I suspect China's economy will be hit hard. Especially on trade. Other countries should have realized that we depend on China far too much. I have seen anywhere from 90-95% of our pharmaceuticals are manufactured in China. Many antibiotics. The higher percentages are on the generic medication side. China's state run media has reported they could cut off pharmaceuticals to the US. An empty threat? Perhaps. But not something we or any other country should take lightly.

Of course the US economy will take a huge hit, though perhaps not the grocery sector and especially not Costco or Sam's. There is also the economies of the Caribbean that rely heavily on tourism. It will be a rough couple years, but as long as this doesn't linger, they will all bounce back at some point. Just like they did after 9/11 and the market meltdown.


----------



## CPNY (Mar 15, 2020)

dioxide45 said:


> I suspect China's economy will be hit hard. Especially on trade. Other countries should have realized that we depend on China far too much. I have seen anywhere from 90-95% of our pharmaceuticals are manufactured in China. Many antibiotics. The higher percentages are on the generic medication side. China's state run media has reported they could cut off pharmaceuticals to the US. An empty threat? Perhaps. But not something we or any other country should take lightly.
> 
> Of the US economy will take a huge hit, though perhaps not the grocery sector and especially not Costco or Sam's. There is also the economies of the Caribbean that rely heavily on tourism. It will be a rough couple years, but as long as this doesn't linger, they will all bounce back at some point. Just like they did after 9/11 and the market meltdown.


Couldn’t agree more. When this hit China and well before it came here, when we started feeling the effects of the trade route shut down, I immediately thought this is the time to bring even more manufacturing back to the US!

This is why I always want branded medications. Most are made in factories here or Europe.


----------



## Jim&Martha (Mar 16, 2020)

Cyberc said:


> Problem with face masks is that they dont work. At the very best they provide very little protection. If they get any moist at all they don’t work and You put yourself in risk of getting infected. A moist mask is kinda hoarding bacteria or viruses.
> Even if it doesn’t get any moist it only work for a few short hours and then it needs to get replaced.
> Your money is better spent elsewhere like hand sanitizer or similar.
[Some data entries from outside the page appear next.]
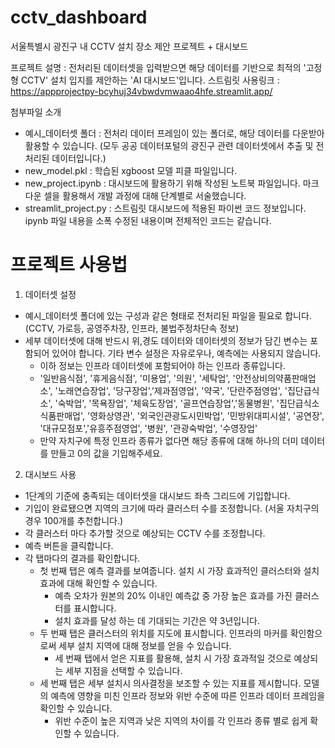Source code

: # cctv_dashboard
서울특별시 광진구 내 CCTV 설치 장소 제안 프로젝트 + 대시보드

프로젝트 설명 : 전처리된 데이터셋을 입력받으면 해당 데이터를 기반으로 최적의 '고정형 CCTV' 설치 입지를 제안하는 'AI 대시보드'입니다.
스트림릿 사용링크 : https://appprojectpy-bcyhuj34vbwdvmwaao4hfe.streamlit.app/

첨부파일 소개
  - 예시_데이터셋 폴더 : 전처리 데이터 프레임이 있는 폴더로, 해당 데이터를 다운받아 활용할 수 있습니다. (모두 공공 데이터포털의 광진구 관련 데이터셋에서 추출 및 전처리된 데이터입니다.)
  - new_model.pkl : 학습된 xgboost 모델 피클 파일입니다.
  - new_project.ipynb : 대시보드에 활용하기 위해 작성된 노트북 파일입니다. 마크다운 셀을 활용해서 개발 과정에 대해 단계별로 서술했습니다.
  - streamlit_project.py : 스트림릿 대시보드에 적용된 파이썬 코드 정보입니다. ipynb 파일 내용을 소폭 수정된 내용이며 전체적인 코드는 같습니다.
# 프로젝트 사용법 
1. 데이터셋 설정 
  - 예시_데이터셋 폴더에 있는 구성과 같은 형태로 전처리된 파일을 필요로 합니다. (CCTV, 가로등, 공영주차장, 인프라, 불법주정차단속 정보)
  - 세부 데이터셋에 대해 반드시 위,경도 데이터와 데이터셋의 정보가 담긴 변수는 포함되어 있어야 합니다. 기타 변수 설정은 자유로우나, 예측에는 사용되지 않습니다.
    - 이하 정보는 인프라 데이터셋에 포함되어야 하는 인프라 종류입니다.
    -  '일반음식점', '휴게음식점', '미용업', '의원', '세탁업', '안전상비의약품판매업소', '노래연습장업', '당구장업','제과점영업', '약국', '단란주점영업', '집단급식소', '숙박업', '목욕장업', '체육도장업', '골프연습장업','동물병원', '집단급식소식품판매업', '영화상영관', '외국인관광도시민박업', '민방위대피시설', '공연장', '대규모점포','유흥주점영업', '병원', '관광숙박업', '수영장업'
    - 만약 자치구에 특정 인프라 종류가 없다면 해당 종류에 대해 하나의 더미 데이터를 만들고 0의 값을 기입해주세요.
2. 대시보드 사용
  - 1단계의 기준에 충족되는 데이터셋을 대시보드 좌측 그리드에 기입합니다.
  - 기입이 완료됐으면 지역의 크기에 따라 클러스터 수를 조정합니다. (서울 자치구의 경우 100개를 추천합니다.)
  - 각 클러스터 마다 추가할 것으로 예상되는 CCTV 수를 조정합니다.
  - 예측 버튼을 클릭합니다.
  - 각 탭마다의 결과를 확인합니다.
      - 첫 번째 탭은 예측 결과를 보여줍니다. 설치 시 가장 효과적인 클러스터와 설치 효과에 대해 확인할 수 있습니다.
          - 예측 오차가 원본의 20% 이내인 예측값 중 가장 높은 효과를 가진 클러스터를 표시합니다.
          - 설치 효과를 달성 하는 데 기대되는 기간은 약 3년입니다.
      - 두 번째 탭은 클러스터의 위치를 지도에 표시합니다. 인프라의 마커를 확인함으로써 세부 설치 지역에 대해 정보를 얻을 수 있습니다.
          - 세 번째 탭에서 얻은 지표를 활용해, 설치 시 가장 효과적일 것으로 예상되는 세부 지점을 선택할 수 있습니다.
      - 세 번째 탭은 세부 설치시 의사결정을 보조할 수 있는 지표를 제시합니다. 모델의 예측에 영향을 미친 인프라 정보와 위반 수준에 따른 인프라 데이터 프레임을 확인할 수 있습니다.
          - 위반 수준이 높은 지역과 낮은 지역의 차이를 각 인프라 종류 별로 쉽게 확인할 수 있습니다.
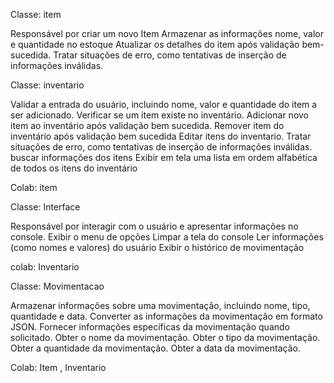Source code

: Classe: item

Responsável por criar um novo Item
Armazenar as informações nome, valor e quantidade no estoque
Atualizar os detalhes do item após validação bem-sucedida.
Tratar situações de erro, como tentativas de inserção de informações inválidas.


Classe: inventario 

Validar a entrada do usuário, incluindo nome, valor e quantidade do item a ser adicionado.
Verificar se um item existe no inventário.
Adicionar novo item ao inventário após validação bem sucedida.
Remover item do inventário após validação bem sucedida
Editar itens do inventario.
Tratar situações de erro, como tentativas de inserção de informações inválidas.
buscar informações dos itens
Exibir em tela uma lista em ordem alfabética de todos os itens do inventário

Colab: item


Classe: Interface

Responsável por interagir com o usuário e apresentar informações no console.
Exibir o menu de opções	
Limpar a tela do console 
Ler informações (como nomes e valores) do usuário
Exibir o histórico de movimentação	

colab: Inventario


Classe: Movimentacao

Armazenar informações sobre uma movimentação, incluindo nome, tipo, quantidade e data.
Converter as informações da movimentação em formato JSON.
Fornecer informações específicas da movimentação quando solicitado.
Obter o nome da movimentação.
Obter o tipo da movimentação.
Obter a quantidade da movimentação.
Obter a data da movimentação.

Colab: Item , Inventario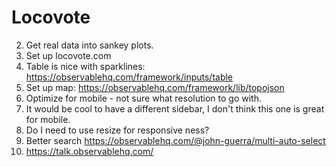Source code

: # Locovote

2. Get real data into sankey plots.
3. Set up locovote.com
4. Table is nice with sparklines: https://observablehq.com/framework/inputs/table
5. Set up map: https://observablehq.com/framework/lib/topojson
6. Optimize for mobile - not sure what resolution to go with.
7. It would be cool to have a different sidebar, I don't think this one is great for mobile.
8. Do I need to use resize for responsive ness?
9. Better search https://observablehq.com/@john-guerra/multi-auto-select
10. https://talk.observablehq.com/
Here in Kirkland WA, the epicenter, we can't buy hand sanitizer at all, none to be had.  We can still buy plastic gloves which are a good reminder not to touch your face while out of the house, it works.  Then when you get back into your car from the store, take the gloves off and toss them.  I made some sanitizer with alcohol and aloe vera, but now those supplies are gone from the shelves too.


----------



## sfwilshire (Mar 21, 2020)

CPNY said:


> I feel like everyone should travel. What happened to all of the people on the JetBlue flight with the man from nyc to palm beach? Did the whole plane test positive? I suspect not. Go on vacation. Buy Lysol, Lysol down the room and relax and get your mind off this situation.



If this was a "normal" illness, I'd be inclined to agree with you. The horrible part of this situation is that you can be infected and not realize it right away or at all and still put others at risk. We have elected to keep our family separate from all others, even my daughter and her family who live next door. We go over and wave through the storm door at our grand-daughters from about 6' out in the yard. Our son-in-law is still going to work every day, so we will likely continue this separation for an extended period. We have had no physical contact with the outside word except to pick up our mail once a day since Wednesday afternoon. We have sufficient food to easily go for a couple of more weeks and in a pinch, longer. The days have been very long, but I have been cleared to work from home until the situation resolves, so our income is not impacted. Our retirement account is taking a big hit, of course, but we are very fortunate compared to others. We are saddened by some of our events that have been cancelled, but small price to pay to do our part to avoid catching or passing along the illness.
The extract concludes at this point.